Araghchi menegaskan bahwa Amerika Serikat secara sepihak menarik diri dari perjanjian nuklir 2015, Joint Comprehensive Plan of Action (JCPOA), yang sebelumnya dimediasi oleh Uni Eropa. Ia juga menyebut bahwa Washington kembali meninggalkan meja dialog bulan lalu dan justru memilih meningkatkan ketegangan lewat aksi militer terhadap sejumlah fasilitas nuklir Iran.
Dalam pernyataan yang diunggah melalui platform X (dulu Twitter), Araghchi menyebut bahwa peluang untuk memulai kembali pembicaraan hanya terbuka jika semua pihak siap berkomitmen pada perjanjian yang adil, seimbang, dan menguntungkan semua pihak. Ia juga mengingatkan negara-negara Eropa untuk tidak lagi bergantung pada taktik tekanan, seperti mekanisme "snapback" yang memungkinkan pengaktifan kembali sanksi PBB terhadap Iran.
Menurutnya, langkah snapback tidak hanya tidak adil secara hukum, tetapi juga tidak bermoral. Iran memandang mekanisme ini sebagai bentuk tekanan usang yang kontraproduktif terhadap upaya diplomatik.
Situasi ini diperparah oleh rencana negara-negara Eropa—khususnya kelompok E3 (Prancis, Jerman, dan Inggris)—yang dikabarkan mempertimbangkan untuk mengaktifkan mekanisme snapback pada akhir Agustus. Rencana tersebut langsung menuai kecaman dari Teheran. Araghchi memperingatkan bahwa jika Eropa benar-benar menjalankan rencana itu, maka hubungan diplomatik akan rusak secara permanen.
Pernyataan keras dari Iran muncul setelah perundingan dengan AS dihentikan menyusul serangan mendadak Israel terhadap Iran pada 13 Juni lalu. Serangan selama 12 hari tersebut menewaskan lebih dari 1.000 orang, termasuk ilmuwan nuklir dan pejabat militer Iran. Teheran menuduh AS ikut berperan dalam serangan itu, yang terjadi hanya dua hari sebelum jadwal perundingan putaran keenam di Muscat.

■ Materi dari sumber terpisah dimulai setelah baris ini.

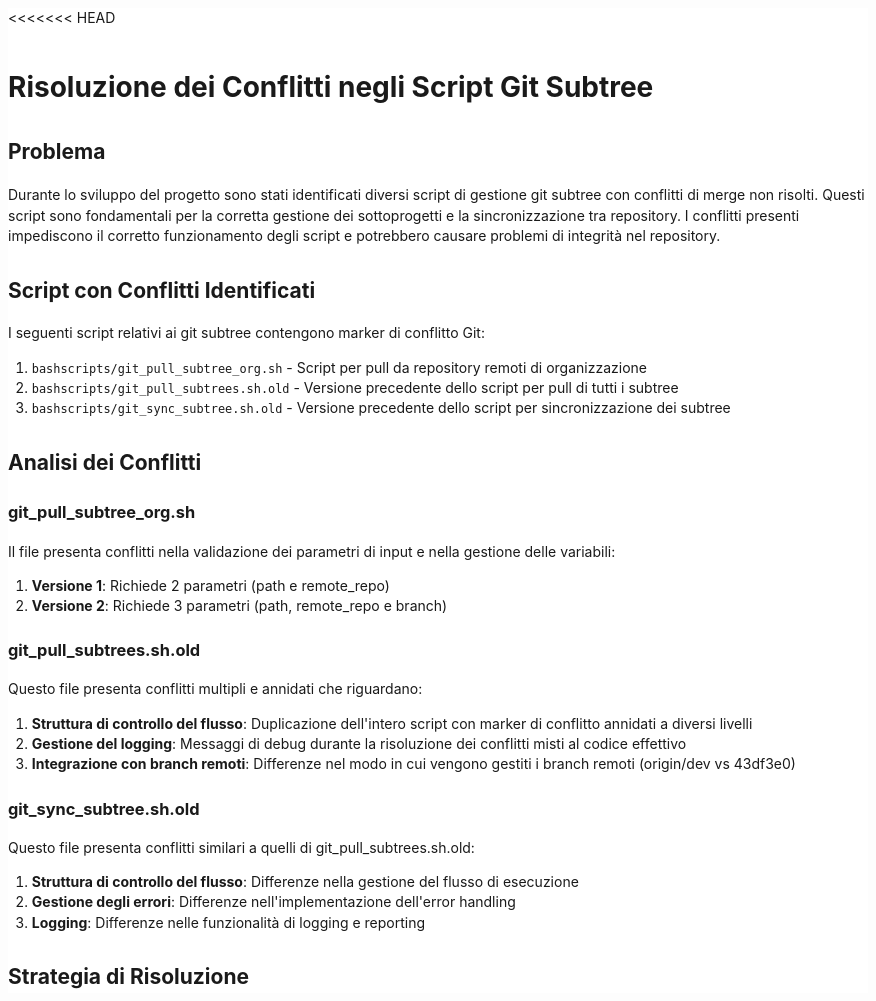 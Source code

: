<<<<<<< HEAD
# Risoluzione dei Conflitti negli Script Git Subtree

## Problema

Durante lo sviluppo del progetto sono stati identificati diversi script di gestione git subtree con conflitti di merge non risolti. Questi script sono fondamentali per la corretta gestione dei sottoprogetti e la sincronizzazione tra repository. I conflitti presenti impediscono il corretto funzionamento degli script e potrebbero causare problemi di integrità nel repository.

## Script con Conflitti Identificati

I seguenti script relativi ai git subtree contengono marker di conflitto Git:

1. `bashscripts/git_pull_subtree_org.sh` - Script per pull da repository remoti di organizzazione
2. `bashscripts/git_pull_subtrees.sh.old` - Versione precedente dello script per pull di tutti i subtree
3. `bashscripts/git_sync_subtree.sh.old` - Versione precedente dello script per sincronizzazione dei subtree

## Analisi dei Conflitti

### git_pull_subtree_org.sh

Il file presenta conflitti nella validazione dei parametri di input e nella gestione delle variabili:

1. **Versione 1**: Richiede 2 parametri (path e remote_repo)
2. **Versione 2**: Richiede 3 parametri (path, remote_repo e branch)

### git_pull_subtrees.sh.old

Questo file presenta conflitti multipli e annidati che riguardano:

1. **Struttura di controllo del flusso**: Duplicazione dell'intero script con marker di conflitto annidati a diversi livelli
2. **Gestione del logging**: Messaggi di debug durante la risoluzione dei conflitti misti al codice effettivo
3. **Integrazione con branch remoti**: Differenze nel modo in cui vengono gestiti i branch remoti (origin/dev vs 43df3e0)

### git_sync_subtree.sh.old

Questo file presenta conflitti similari a quelli di git_pull_subtrees.sh.old:

1. **Struttura di controllo del flusso**: Differenze nella gestione del flusso di esecuzione
2. **Gestione degli errori**: Differenze nell'implementazione dell'error handling
3. **Logging**: Differenze nelle funzionalità di logging e reporting

## Strategia di Risoluzione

Sebagai respons, AS juga dilaporkan melancarkan serangan ke tiga lokasi fasilitas nuklir utama di Iran. Aksi-aksi ini membuat situasi semakin tegang dan memperkecil peluang kesepakatan baru di masa mendatang.
Iran menegaskan bahwa jika diplomasi ingin tetap berjalan, maka semua pihak harus meninggalkan pendekatan tekanan dan bersedia membuka dialog yang setara. Di tengah konflik yang terus membara, harapan untuk kembali ke meja perundingan tampaknya semakin menipis.